Weiterführende Informationen
Dies betont auch Barbara von Rütte. Wer die Voraussetzungen erfülle, soll eingebürgert werden. «Die Einbürgerung ist weder ein politischer Entscheid noch ein Privileg, sondern ein Verwaltungsakt.» Fragenkataloge per se seien nicht verboten. «Aber sie dürfen nicht zu einem verkappten, zweiten Wissenstest führen.» Gemäss Bundesrecht sei nur ein Test in Staatskunde vorgesehen.
Gemeinden überdenken Fragenkataloge
Mehrere Gemeinden überarbeiten derzeit ihren Fragenkatalog. «Allerdings weder aufgrund des Bundesgerichtsurteils noch wegen des Zeitungsberichts», sagt Daniela Schuler, Gemeindeschreiberin von Rothenthurm mit rund 2500 Einwohnerinnen und Einwohnern, auf Anfrage.
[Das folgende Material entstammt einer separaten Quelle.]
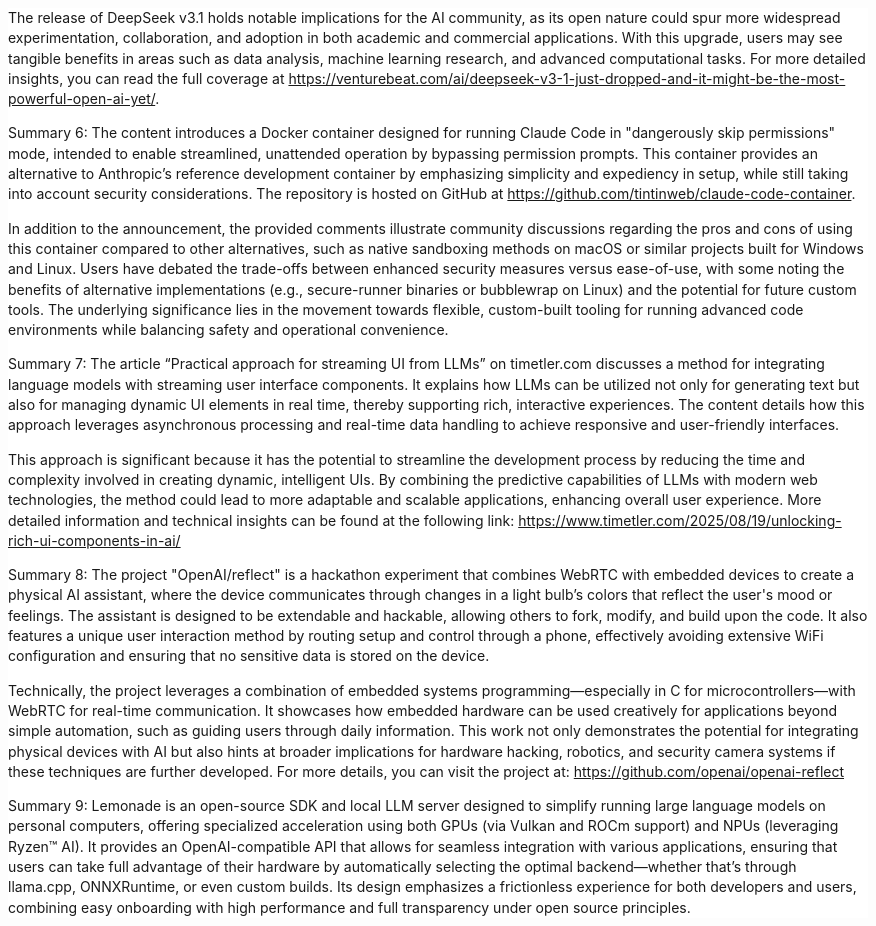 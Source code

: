 The release of DeepSeek v3.1 holds notable implications for the AI community, as its open nature could spur more widespread experimentation, collaboration, and adoption in both academic and commercial applications. With this upgrade, users may see tangible benefits in areas such as data analysis, machine learning research, and advanced computational tasks. For more detailed insights, you can read the full coverage at https://venturebeat.com/ai/deepseek-v3-1-just-dropped-and-it-might-be-the-most-powerful-open-ai-yet/.

Summary 6:
The content introduces a Docker container designed for running Claude Code in "dangerously skip permissions" mode, intended to enable streamlined, unattended operation by bypassing permission prompts. This container provides an alternative to Anthropic’s reference development container by emphasizing simplicity and expediency in setup, while still taking into account security considerations. The repository is hosted on GitHub at https://github.com/tintinweb/claude-code-container.

In addition to the announcement, the provided comments illustrate community discussions regarding the pros and cons of using this container compared to other alternatives, such as native sandboxing methods on macOS or similar projects built for Windows and Linux. Users have debated the trade-offs between enhanced security measures versus ease-of-use, with some noting the benefits of alternative implementations (e.g., secure-runner binaries or bubblewrap on Linux) and the potential for future custom tools. The underlying significance lies in the movement towards flexible, custom-built tooling for running advanced code environments while balancing safety and operational convenience.

Summary 7:
The article “Practical approach for streaming UI from LLMs” on timetler.com discusses a method for integrating language models with streaming user interface components. It explains how LLMs can be utilized not only for generating text but also for managing dynamic UI elements in real time, thereby supporting rich, interactive experiences. The content details how this approach leverages asynchronous processing and real-time data handling to achieve responsive and user-friendly interfaces.  

This approach is significant because it has the potential to streamline the development process by reducing the time and complexity involved in creating dynamic, intelligent UIs. By combining the predictive capabilities of LLMs with modern web technologies, the method could lead to more adaptable and scalable applications, enhancing overall user experience. More detailed information and technical insights can be found at the following link: https://www.timetler.com/2025/08/19/unlocking-rich-ui-components-in-ai/

Summary 8:
The project "OpenAI/reflect" is a hackathon experiment that combines WebRTC with embedded devices to create a physical AI assistant, where the device communicates through changes in a light bulb’s colors that reflect the user's mood or feelings. The assistant is designed to be extendable and hackable, allowing others to fork, modify, and build upon the code. It also features a unique user interaction method by routing setup and control through a phone, effectively avoiding extensive WiFi configuration and ensuring that no sensitive data is stored on the device.

Technically, the project leverages a combination of embedded systems programming—especially in C for microcontrollers—with WebRTC for real-time communication. It showcases how embedded hardware can be used creatively for applications beyond simple automation, such as guiding users through daily information. This work not only demonstrates the potential for integrating physical devices with AI but also hints at broader implications for hardware hacking, robotics, and security camera systems if these techniques are further developed. For more details, you can visit the project at: https://github.com/openai/openai-reflect

Summary 9:
Lemonade is an open-source SDK and local LLM server designed to simplify running large language models on personal computers, offering specialized acceleration using both GPUs (via Vulkan and ROCm support) and NPUs (leveraging Ryzen™ AI). It provides an OpenAI-compatible API that allows for seamless integration with various applications, ensuring that users can take full advantage of their hardware by automatically selecting the optimal backend—whether that’s through llama.cpp, ONNXRuntime, or even custom builds. Its design emphasizes a frictionless experience for both developers and users, combining easy onboarding with high performance and full transparency under open source principles.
In deren Katalog aufgeführt ist unter anderem die Frage, «ob es noch mehr Zuwanderung in die Schweiz geben sollte». Und von Musliminnen und Muslimen will man wissen, wie man sich dazu stelle, «dass Mädchen den Schwimmunterricht besuchen müssen».
Weil der Katalog «veraltet» sei, überlegt sich auch Unteriberg, über die Bücher zu gehen. Denn obwohl in der Schweiz die Doppelbürgerschaft erlaubt ist, liest man da: «Wenn Sie sich für einen der beiden Pässe entscheiden müssten, für welchen würden Sie sich entscheiden?» Oliver Bowald, Gemeindeschreiber von Unteriberg, sagt: «Die Frage wird so nicht gestellt, weil es uns nichts angeht.»
Dennoch: Ganz auf den Katalog zu verzichten, ist für die Gemeinde mit knapp 2500 Einwohnerinnen und Einwohnern keine Option. «Wenn wir in einem Gespräch nicht mehr weiterwissen, könnten wir notfallmässig auf den Fragenkatalog zurückgreifen.»